Top of EXERCISE INPUTS

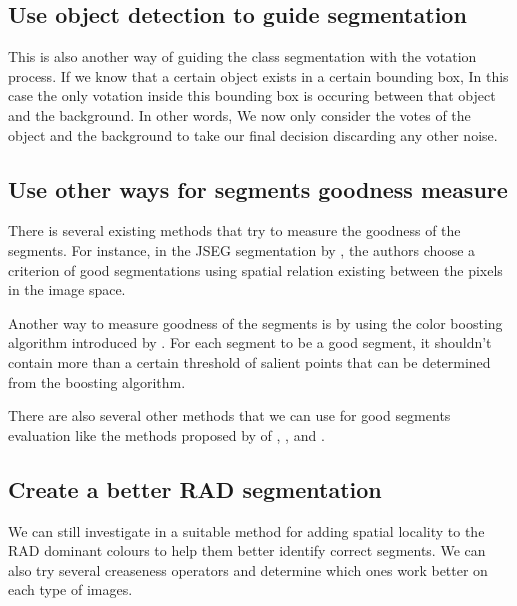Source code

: \documentclass[twoside,11pt]{article}
\begin{document}
\subsection{Use object detection to guide segmentation}

This is also another way of guiding the class segmentation with the votation
process. If we know that a certain object exists in a certain
bounding box, In this case the only votation inside this bounding box is
occuring between that object and the background. In other words,
We now only consider the votes of the object and the background to take our
final decision discarding any other noise.

\subsection{Use other ways for segments goodness measure}

There is several existing methods that try to measure the goodness of the
segments. For instance, in the JSEG segmentation by \cite{jseg:462311},
the authors choose a criterion of good segmentations using spatial relation
existing between the pixels in the image space.

Another way to measure goodness of the segments is by using the color boosting
algorithm introduced by \cite{Weijer05boostingcolor}. For each
segment to be a good segment, it shouldn't contain more than a certain threshold
of salient points that can be determined from the boosting
algorithm.

There are also several other methods that we can use for good segments
evaluation like the methods proposed by of \cite{1285194},
\cite{1153499}, \cite{Cheng02colorimage} and \cite{Hanbury06automaticimage}.

\subsection{Create a better RAD segmentation}

We can still investigate in a suitable method for adding spatial locality to the
RAD dominant colours to help them better identify correct segments.
We can also try several creaseness operators and determine which ones work
better on each type of images.




\newpage




\vskip 0.2in

\end{document}
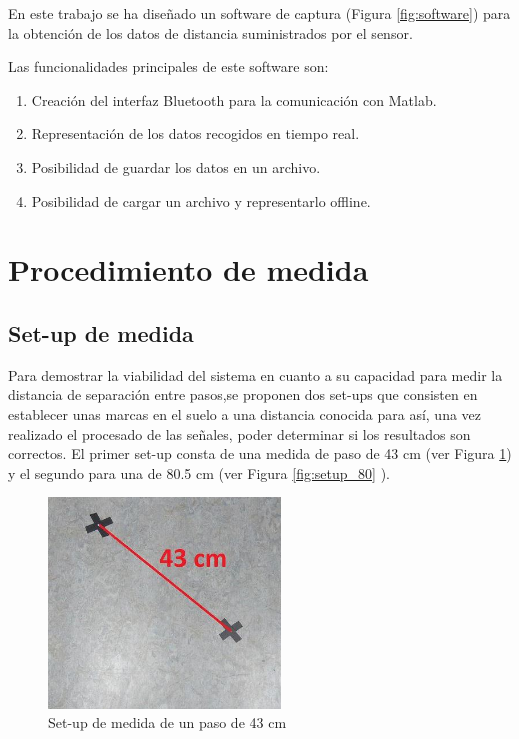 		En este trabajo se ha diseñado un software de captura (Figura \ref{fig:software}) para la obtención de los datos de distancia suministrados por el sensor.
		

		Las funcionalidades principales de este software son:
		\begin{enumerate}
				\item Creación del interfaz Bluetooth para la comunicación con Matlab. 
				\item Representación de los datos recogidos en tiempo real.
				\item Posibilidad de guardar los datos en un archivo.
				\item Posibilidad de cargar un archivo y representarlo offline.
		\end{enumerate}
	
		
\section{Procedimiento de medida}		

\subsection{Set-up de medida}
Para demostrar la viabilidad del sistema en cuanto a su capacidad para medir la distancia de separación entre pasos,se proponen dos set-ups que consisten en establecer unas marcas en el suelo a una distancia conocida para así, una vez realizado el procesado de las señales, poder determinar si los resultados son correctos. El primer set-up consta de una medida de paso de 43 cm (ver Figura \ref{fig:setup_43}) y el segundo para una de 80.5 cm (ver Figura  \ref{fig:setup_80} ). 

\begin{figure}[H]
	\centering
	\includegraphics[width=0.55\textwidth]{./graphics/setup_43}
	\caption{Set-up de medida de un paso de 43 cm} \label{fig:setup_43}
\end{figure}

Bottom of EXERCISE INPUTS

### DESCRIPTION OF THE TASK:
Copy every line of the data that carries the word "archivo".

### RESULT BELOW:
				\item Posibilidad de guardar los datos en un archivo.
				\item Posibilidad de cargar un archivo y representarlo offline.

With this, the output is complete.